AIM OF THE EXERCISE: When you reach the line with "require('@/assets/admin.scss');" in the data below, begin printing lines exactly, and stop once the line with "ressources déclarées est" has been printed.

Records from a data source
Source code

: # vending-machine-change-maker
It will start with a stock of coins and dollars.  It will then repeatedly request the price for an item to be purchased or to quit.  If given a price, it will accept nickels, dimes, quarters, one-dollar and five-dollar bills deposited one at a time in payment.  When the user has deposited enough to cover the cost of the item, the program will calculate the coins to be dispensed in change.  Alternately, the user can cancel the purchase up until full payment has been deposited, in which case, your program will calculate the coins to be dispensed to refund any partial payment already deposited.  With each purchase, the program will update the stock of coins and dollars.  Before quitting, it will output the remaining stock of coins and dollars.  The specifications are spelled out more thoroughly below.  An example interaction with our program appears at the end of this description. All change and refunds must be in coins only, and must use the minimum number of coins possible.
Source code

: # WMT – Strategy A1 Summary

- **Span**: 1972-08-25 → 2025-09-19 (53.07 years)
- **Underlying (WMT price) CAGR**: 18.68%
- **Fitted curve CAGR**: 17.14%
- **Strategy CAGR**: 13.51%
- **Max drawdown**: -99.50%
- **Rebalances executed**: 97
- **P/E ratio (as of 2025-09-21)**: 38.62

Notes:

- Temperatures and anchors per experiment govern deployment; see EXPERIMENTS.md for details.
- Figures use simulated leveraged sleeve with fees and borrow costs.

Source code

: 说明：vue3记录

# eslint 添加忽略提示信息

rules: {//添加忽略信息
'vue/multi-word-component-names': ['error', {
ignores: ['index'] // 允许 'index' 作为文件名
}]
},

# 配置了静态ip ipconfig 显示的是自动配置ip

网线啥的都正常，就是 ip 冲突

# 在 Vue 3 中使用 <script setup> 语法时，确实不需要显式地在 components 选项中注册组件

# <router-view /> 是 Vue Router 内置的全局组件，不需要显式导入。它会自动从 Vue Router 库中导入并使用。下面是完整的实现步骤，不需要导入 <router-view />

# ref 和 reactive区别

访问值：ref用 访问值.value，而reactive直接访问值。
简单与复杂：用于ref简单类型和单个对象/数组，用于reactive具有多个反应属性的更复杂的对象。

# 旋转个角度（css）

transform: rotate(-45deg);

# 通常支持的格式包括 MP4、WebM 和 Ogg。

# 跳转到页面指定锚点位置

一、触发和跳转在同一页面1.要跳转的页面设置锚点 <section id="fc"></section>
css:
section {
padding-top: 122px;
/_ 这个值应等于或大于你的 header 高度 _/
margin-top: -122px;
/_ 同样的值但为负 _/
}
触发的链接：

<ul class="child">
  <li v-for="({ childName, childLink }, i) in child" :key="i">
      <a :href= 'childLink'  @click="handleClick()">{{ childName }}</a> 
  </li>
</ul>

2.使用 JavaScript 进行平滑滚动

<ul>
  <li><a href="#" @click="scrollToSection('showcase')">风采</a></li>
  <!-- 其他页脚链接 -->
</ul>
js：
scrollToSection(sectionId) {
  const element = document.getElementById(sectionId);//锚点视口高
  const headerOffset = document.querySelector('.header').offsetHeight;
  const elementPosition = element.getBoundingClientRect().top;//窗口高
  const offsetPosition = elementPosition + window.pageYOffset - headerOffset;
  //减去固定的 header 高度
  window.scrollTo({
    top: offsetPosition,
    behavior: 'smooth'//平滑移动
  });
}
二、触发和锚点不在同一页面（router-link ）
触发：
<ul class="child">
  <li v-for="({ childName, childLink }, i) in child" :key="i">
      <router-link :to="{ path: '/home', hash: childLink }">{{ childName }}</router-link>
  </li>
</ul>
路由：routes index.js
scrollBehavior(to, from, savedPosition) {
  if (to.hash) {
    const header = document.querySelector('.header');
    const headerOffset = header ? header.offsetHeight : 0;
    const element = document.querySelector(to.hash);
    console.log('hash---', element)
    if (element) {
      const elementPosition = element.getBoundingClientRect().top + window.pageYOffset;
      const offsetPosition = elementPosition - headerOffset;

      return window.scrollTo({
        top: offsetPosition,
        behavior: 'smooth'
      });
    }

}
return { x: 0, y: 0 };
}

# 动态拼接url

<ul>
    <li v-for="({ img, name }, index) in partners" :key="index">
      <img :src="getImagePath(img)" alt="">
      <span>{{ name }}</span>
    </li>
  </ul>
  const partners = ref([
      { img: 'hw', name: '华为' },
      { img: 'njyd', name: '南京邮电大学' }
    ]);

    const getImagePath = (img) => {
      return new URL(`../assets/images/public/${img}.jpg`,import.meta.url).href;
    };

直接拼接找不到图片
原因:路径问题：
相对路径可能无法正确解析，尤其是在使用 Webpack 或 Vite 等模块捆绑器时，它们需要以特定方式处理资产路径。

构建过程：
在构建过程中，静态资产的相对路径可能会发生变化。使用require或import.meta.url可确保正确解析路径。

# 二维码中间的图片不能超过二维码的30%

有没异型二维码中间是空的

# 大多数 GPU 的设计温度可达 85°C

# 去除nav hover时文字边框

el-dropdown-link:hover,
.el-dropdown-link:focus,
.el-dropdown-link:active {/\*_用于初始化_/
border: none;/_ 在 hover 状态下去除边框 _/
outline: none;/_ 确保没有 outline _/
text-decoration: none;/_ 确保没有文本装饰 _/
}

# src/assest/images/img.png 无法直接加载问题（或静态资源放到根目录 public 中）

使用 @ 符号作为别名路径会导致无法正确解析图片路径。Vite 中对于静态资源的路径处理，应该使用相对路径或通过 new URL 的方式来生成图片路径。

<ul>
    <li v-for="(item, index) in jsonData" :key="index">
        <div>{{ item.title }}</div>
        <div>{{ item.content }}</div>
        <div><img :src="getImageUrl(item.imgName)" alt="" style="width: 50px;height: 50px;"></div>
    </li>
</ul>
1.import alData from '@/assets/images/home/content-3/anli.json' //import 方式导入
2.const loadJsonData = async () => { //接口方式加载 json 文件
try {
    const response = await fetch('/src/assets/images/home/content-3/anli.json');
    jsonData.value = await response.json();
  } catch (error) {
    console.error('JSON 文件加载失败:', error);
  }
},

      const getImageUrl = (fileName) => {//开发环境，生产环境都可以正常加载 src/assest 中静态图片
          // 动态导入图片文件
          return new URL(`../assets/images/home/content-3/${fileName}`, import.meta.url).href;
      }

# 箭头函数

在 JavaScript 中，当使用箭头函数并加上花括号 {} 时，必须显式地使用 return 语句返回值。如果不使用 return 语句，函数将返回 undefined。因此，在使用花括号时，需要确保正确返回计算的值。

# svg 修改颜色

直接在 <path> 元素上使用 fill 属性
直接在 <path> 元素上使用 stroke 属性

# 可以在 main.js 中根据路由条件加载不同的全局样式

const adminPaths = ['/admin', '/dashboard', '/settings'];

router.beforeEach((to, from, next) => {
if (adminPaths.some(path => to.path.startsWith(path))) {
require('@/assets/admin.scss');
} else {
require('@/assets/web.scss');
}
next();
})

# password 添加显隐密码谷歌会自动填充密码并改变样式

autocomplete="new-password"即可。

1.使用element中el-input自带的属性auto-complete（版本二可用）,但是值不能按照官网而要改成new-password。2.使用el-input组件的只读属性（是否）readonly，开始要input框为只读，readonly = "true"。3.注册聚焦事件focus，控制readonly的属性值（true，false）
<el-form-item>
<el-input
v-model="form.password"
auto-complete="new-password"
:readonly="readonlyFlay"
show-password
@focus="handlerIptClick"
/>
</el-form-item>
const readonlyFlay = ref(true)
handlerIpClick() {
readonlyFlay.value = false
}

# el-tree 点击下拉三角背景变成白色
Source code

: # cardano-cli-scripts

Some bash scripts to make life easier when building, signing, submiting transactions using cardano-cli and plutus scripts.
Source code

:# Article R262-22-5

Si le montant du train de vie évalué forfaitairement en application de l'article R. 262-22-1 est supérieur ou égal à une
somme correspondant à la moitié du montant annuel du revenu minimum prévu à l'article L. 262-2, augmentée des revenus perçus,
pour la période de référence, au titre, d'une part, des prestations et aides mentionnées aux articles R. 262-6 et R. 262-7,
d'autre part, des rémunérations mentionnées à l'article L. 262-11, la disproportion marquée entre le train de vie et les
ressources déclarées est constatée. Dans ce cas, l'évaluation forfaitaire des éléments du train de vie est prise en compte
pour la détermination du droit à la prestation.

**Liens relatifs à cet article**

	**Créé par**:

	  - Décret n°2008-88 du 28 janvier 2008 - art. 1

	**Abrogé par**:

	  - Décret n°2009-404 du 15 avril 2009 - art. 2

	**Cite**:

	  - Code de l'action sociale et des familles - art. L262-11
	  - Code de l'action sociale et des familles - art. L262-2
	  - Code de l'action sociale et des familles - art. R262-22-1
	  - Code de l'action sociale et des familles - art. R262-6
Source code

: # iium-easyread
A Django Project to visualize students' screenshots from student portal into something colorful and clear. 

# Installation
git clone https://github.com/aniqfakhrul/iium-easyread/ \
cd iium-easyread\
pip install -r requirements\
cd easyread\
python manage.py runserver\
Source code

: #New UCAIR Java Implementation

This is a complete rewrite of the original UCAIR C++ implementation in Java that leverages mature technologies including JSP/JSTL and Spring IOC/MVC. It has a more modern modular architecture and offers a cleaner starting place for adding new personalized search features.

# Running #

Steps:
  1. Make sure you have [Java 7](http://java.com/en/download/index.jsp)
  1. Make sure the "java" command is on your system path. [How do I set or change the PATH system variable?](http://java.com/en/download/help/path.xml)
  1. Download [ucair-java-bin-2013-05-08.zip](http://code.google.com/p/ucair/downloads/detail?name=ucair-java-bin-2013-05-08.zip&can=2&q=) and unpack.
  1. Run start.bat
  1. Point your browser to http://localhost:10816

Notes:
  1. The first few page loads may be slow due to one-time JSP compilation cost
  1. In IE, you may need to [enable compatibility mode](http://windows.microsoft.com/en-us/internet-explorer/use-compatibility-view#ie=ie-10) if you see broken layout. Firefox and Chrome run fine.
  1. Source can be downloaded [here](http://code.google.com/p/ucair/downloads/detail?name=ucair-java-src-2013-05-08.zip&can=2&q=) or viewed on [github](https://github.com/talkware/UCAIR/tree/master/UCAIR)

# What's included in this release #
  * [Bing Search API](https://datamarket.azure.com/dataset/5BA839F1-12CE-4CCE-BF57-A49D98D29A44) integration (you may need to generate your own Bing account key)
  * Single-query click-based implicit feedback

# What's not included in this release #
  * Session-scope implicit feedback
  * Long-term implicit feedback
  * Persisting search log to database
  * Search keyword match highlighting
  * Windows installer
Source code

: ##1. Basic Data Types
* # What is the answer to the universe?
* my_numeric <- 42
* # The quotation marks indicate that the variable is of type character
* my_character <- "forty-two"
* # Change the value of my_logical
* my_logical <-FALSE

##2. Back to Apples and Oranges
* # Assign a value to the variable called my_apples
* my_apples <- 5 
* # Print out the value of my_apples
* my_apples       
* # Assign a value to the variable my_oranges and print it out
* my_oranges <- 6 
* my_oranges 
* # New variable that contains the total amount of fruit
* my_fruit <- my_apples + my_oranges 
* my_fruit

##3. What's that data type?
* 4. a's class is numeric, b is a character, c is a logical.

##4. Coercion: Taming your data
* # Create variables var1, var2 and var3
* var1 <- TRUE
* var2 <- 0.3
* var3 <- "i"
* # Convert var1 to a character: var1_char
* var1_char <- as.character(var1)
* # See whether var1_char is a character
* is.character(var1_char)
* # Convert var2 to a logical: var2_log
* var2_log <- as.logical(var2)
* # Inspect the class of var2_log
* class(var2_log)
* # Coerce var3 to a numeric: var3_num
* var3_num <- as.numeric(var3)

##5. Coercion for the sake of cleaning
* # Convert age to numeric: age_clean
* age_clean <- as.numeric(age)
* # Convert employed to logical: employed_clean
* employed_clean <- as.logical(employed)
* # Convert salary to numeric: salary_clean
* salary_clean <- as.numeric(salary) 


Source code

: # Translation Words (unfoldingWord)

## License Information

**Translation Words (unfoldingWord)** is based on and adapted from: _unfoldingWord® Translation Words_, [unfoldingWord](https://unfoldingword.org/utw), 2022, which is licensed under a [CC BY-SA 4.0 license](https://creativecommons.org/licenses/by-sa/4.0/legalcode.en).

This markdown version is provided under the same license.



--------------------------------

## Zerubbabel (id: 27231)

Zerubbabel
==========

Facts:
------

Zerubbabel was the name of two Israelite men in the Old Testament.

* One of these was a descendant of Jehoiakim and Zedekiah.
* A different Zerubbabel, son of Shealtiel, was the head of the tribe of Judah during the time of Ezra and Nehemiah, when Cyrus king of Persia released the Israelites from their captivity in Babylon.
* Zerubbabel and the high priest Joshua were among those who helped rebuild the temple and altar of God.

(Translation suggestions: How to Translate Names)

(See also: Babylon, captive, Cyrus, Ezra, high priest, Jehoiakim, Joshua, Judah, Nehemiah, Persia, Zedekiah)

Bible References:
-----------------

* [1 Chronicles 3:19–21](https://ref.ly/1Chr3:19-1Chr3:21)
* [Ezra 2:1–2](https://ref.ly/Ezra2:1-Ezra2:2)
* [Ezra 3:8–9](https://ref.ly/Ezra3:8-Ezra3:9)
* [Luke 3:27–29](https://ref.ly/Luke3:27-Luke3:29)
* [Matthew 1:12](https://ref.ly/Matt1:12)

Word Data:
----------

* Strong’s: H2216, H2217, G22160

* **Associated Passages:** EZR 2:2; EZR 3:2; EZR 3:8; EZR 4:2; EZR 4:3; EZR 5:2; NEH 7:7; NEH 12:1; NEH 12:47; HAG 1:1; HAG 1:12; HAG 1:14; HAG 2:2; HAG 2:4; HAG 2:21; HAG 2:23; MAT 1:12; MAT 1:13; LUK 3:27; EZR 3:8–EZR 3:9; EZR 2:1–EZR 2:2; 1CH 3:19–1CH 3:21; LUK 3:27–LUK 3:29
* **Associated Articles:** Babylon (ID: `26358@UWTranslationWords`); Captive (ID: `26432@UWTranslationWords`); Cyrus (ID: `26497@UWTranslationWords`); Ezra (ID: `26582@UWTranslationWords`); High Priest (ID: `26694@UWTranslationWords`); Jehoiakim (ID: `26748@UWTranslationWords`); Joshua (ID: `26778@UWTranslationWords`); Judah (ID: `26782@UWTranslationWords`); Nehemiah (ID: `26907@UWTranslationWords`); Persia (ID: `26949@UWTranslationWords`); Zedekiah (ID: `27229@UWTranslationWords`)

ANSWER SECTION:
require('@/assets/admin.scss');
} else {
require('@/assets/web.scss');
}
next();
})

# password 添加显隐密码谷歌会自动填充密码并改变样式

autocomplete="new-password"即可。

1.使用element中el-input自带的属性auto-complete（版本二可用）,但是值不能按照官网而要改成new-password。2.使用el-input组件的只读属性（是否）readonly，开始要input框为只读，readonly = "true"。3.注册聚焦事件focus，控制readonly的属性值（true，false）
<el-form-item>
<el-input
v-model="form.password"
auto-complete="new-password"
:readonly="readonlyFlay"
show-password
@focus="handlerIptClick"
/>
</el-form-item>
const readonlyFlay = ref(true)
handlerIpClick() {
readonlyFlay.value = false
}

# el-tree 点击下拉三角背景变成白色
Source code

: # cardano-cli-scripts

Some bash scripts to make life easier when building, signing, submiting transactions using cardano-cli and plutus scripts.
Source code

:# Article R262-22-5

Si le montant du train de vie évalué forfaitairement en application de l'article R. 262-22-1 est supérieur ou égal à une
somme correspondant à la moitié du montant annuel du revenu minimum prévu à l'article L. 262-2, augmentée des revenus perçus,
pour la période de référence, au titre, d'une part, des prestations et aides mentionnées aux articles R. 262-6 et R. 262-7,
d'autre part, des rémunérations mentionnées à l'article L. 262-11, la disproportion marquée entre le train de vie et les
ressources déclarées est constatée. Dans ce cas, l'évaluation forfaitaire des éléments du train de vie est prise en compte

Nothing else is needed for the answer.